Heathrow passenger charges could rise by up to 56% by 2023

Heathrow will be allowed to raise significantly its landing charges from next summer, the aviation regulator has announced, although it has ruled out the near-doubling of charges proposed by the airport.

Airlines reacted with dismay at the Civil Aviation Authority’s proposals, which could allow the UK’s biggest airport to increase charges by up to 56% by 2023 as it seeks to recoup losses from the pandemic.

The CAA has launched a consultation on a range of airport charges a passenger from £24.50 to £34.40, an increase from £22 a passenger in 2020. It said it sought to protect consumers against unfair charges, and that it would work closely with Heathrow, airlines and others to narrow this range over the next few months.

The range will come into effect from summer 2022, with an interim cap of £30 for next year.

Heathrow had called for the charges to range from £32 to £43 a passenger, as it seeks to recoup losses caused by the coronavirus pandemic – a sum that led Willie Walsh, the ex-AIG boss leading the global airline body Iata, to accuse the airport of “gouging” its customers.

The airport said in July that its total losses since the start of the pandemic had reached £2.9bn. In September, passenger numbers were 38% of pre-pandemic levels.

Richard Moriarty, the CAA chief executive, said: “While international air travel is still recovering, setting a price control for Heathrow airport against the backdrop of so much uncertainty means we have had to adapt our approach. Our principal objective is to further the interests of consumers while recognising the challenges the industry has faced throughout the Covid-19 pandemic.

“These initial proposals seek to protect consumers against unfair charges, and will allow Heathrow to continue to appropriately invest in keeping the airport resilient, efficient and one that provides a good experience for passengers.”

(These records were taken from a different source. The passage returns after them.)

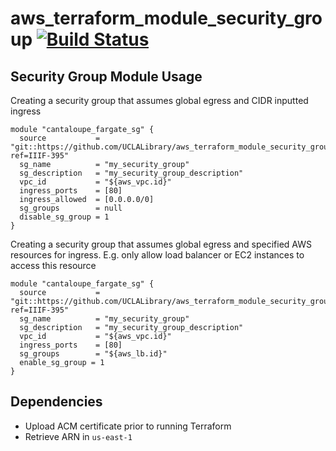 # aws_terraform_module_security_group [![Build Status](https://travis-ci.com/UCLALibrary/aws_terraform_module_fargate.svg?branch=master)](https://travis-ci.com/UCLALibrary/aws_terraform_module_fargate)

## Security Group Module Usage
Creating a security group that assumes global egress and CIDR inputted ingress
```
module "cantaloupe_fargate_sg" {
  source           = "git::https://github.com/UCLALibrary/aws_terraform_module_security_group.git?ref=IIIF-395"
  sg_name          = "my_security_group"
  sg_description   = "my_security_group_description"
  vpc_id           = "${aws_vpc.id}"
  ingress_ports    = [80]
  ingress_allowed  = [0.0.0.0/0]
  sg_groups        = null
  disable_sg_group = 1
}
```
Creating a security group that assumes global egress and specified AWS resources for ingress. E.g. only allow load balancer or EC2 instances to access this resource
```
module "cantaloupe_fargate_sg" {
  source           = "git::https://github.com/UCLALibrary/aws_terraform_module_security_group.git?ref=IIIF-395"
  sg_name          = "my_security_group"
  sg_description   = "my_security_group_description"
  vpc_id           = "${aws_vpc.id}"
  ingress_ports    = [80]
  sg_groups        = "${aws_lb.id}"
  enable_sg_group = 1
}
```

## Dependencies
* Upload ACM certificate prior to running Terraform
* Retrieve ARN in `us-east-1`
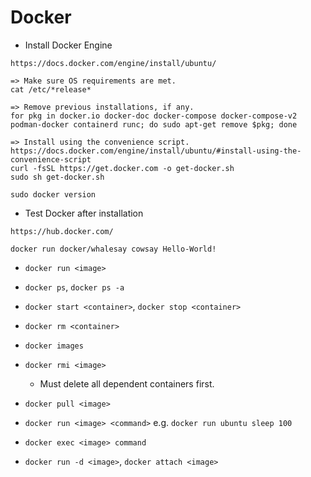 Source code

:# Docker
- Install Docker Engine
```
https://docs.docker.com/engine/install/ubuntu/

=> Make sure OS requirements are met.
cat /etc/*release*

=> Remove previous installations, if any.
for pkg in docker.io docker-doc docker-compose docker-compose-v2 podman-docker containerd runc; do sudo apt-get remove $pkg; done

=> Install using the convenience script.
https://docs.docker.com/engine/install/ubuntu/#install-using-the-convenience-script
curl -fsSL https://get.docker.com -o get-docker.sh
sudo sh get-docker.sh

sudo docker version
```

- Test Docker after installation
```
https://hub.docker.com/

docker run docker/whalesay cowsay Hello-World!
```

- `docker run <image>`

- `docker ps`, `docker ps -a`

- `docker start <container>`, `docker stop <container>`

- `docker rm <container>`

- `docker images`

- `docker rmi <image>`
  - Must delete all dependent containers first.

- `docker pull <image>`

- `docker run <image> <command>` e.g. `docker run ubuntu sleep 100`

- `docker exec <image> command`

- `docker run -d <image>`, `docker attach <image>`
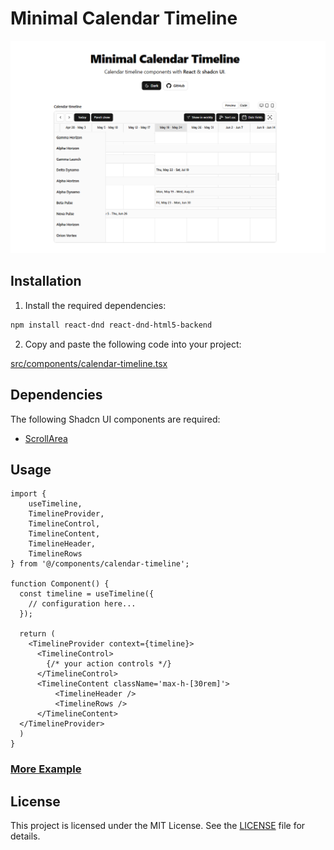 # Minimal Calendar Timeline

![Minimal Calendar Timeline](./public/preview.png)

## Installation

1. Install the required dependencies:

```bash
npm install react-dnd react-dnd-html5-backend
```

2. Copy and paste the following code into your project:

[src/components/calendar-timeline.tsx](./src/components//calendar-timeline.tsx)

## Dependencies

The following Shadcn UI components are required:
- [ScrollArea](https://ui.shadcn.com/docs/components/scroll-area)

## Usage
```tsx
import {
    useTimeline,
    TimelineProvider,
    TimelineControl,
    TimelineContent,
    TimelineHeader,
    TimelineRows
} from '@/components/calendar-timeline';

function Component() {
  const timeline = useTimeline({
    // configuration here...
  });

  return (
    <TimelineProvider context={timeline}>
      <TimelineControl>
        {/* your action controls */}
      </TimelineControl>
      <TimelineContent className='max-h-[30rem]'>
          <TimelineHeader />
          <TimelineRows />
      </TimelineContent>
  </TimelineProvider>
  )
}
```

### [More Example](./public/example-code.tsx)

## License

This project is licensed under the MIT License. See the [LICENSE](LICENSE) file for details. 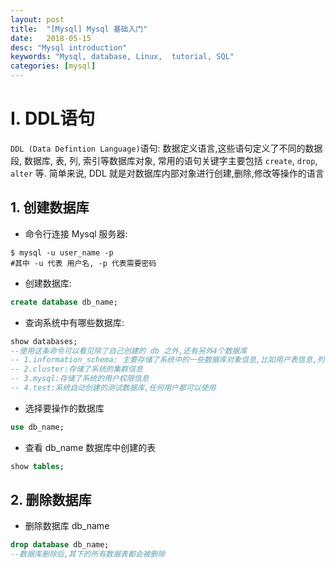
 ```yaml
---
layout: post
title:  "[Mysql] Mysql 基础入门"
date:   2018-05-15
desc: "Mysql introduction"
keywords: "Mysql, database, Linux,  tutorial, SQL"
categories: [mysql]
---
```


# I. DDL语句

```DDL (Data Defintion Language)```语句: 数据定义语言,这些语句定义了不同的数据段, 数据库, 表, 列, 索引等数据库对象, 常用的语句关键字主要包括 ```create```, ```drop```, ```alter``` 等. 简单来说, DDL 就是对数据库内部对象进行创建,删除,修改等操作的语言

## 1. 创建数据库

-   命令行连接 Mysql 服务器:

```shell
$ mysql -u user_name -p
#其中 -u 代表 用户名, -p 代表需要密码
```

-   创建数据库:

```sql
create database db_name;
```

-   查询系统中有哪些数据库:

```sql
show databases;
--使用这条命令可以看见除了自己创建的 db 之外,还有另外4个数据库
-- 1.information_schema: 主要存储了系统中的一些数据库对象信息,比如用户表信息,列信息,字符集信息,分区信息
-- 2.cluster:存储了系统的集群信息
-- 3.mysql:存储了系统的用户权限信息
-- 4.test:系统自动创建的测试数据库,任何用户都可以使用
```

-   选择要操作的数据库

```sql
use db_name;
```

-   查看 db_name 数据库中创建的表

```sql
show tables;
```

## 2. 删除数据库

-   删除数据库 db_name

```sql
drop database db_name;
--数据库删除后,其下的所有数据表都会被删除
```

The CAA rejected Heathrow’s request for an additional adjustment to its regulatory asset base to make up losses caused by the pandemic on top of the £300m it allowed in April. Heathrow had asked for a £2.6bn increase under the funding model that recovers airport investment through landing charges.

A Heathrow spokesperson said: “Our aim is to reach a settlement that enables us to give passengers a great service while operating a safe, resilient and competitive hub airport for Britain. That Heathrow is ranked by passengers as one of the best airports in the world is testament to the power of private investment over the past decade, and to enable this to continue, we believe the settlement should safeguard a fair return for investors.

“While it is right the CAA protect consumers against excessive profits and waste, the settlement is not designed to shield airlines from legitimate cost increases or the impacts of fewer people travelling.”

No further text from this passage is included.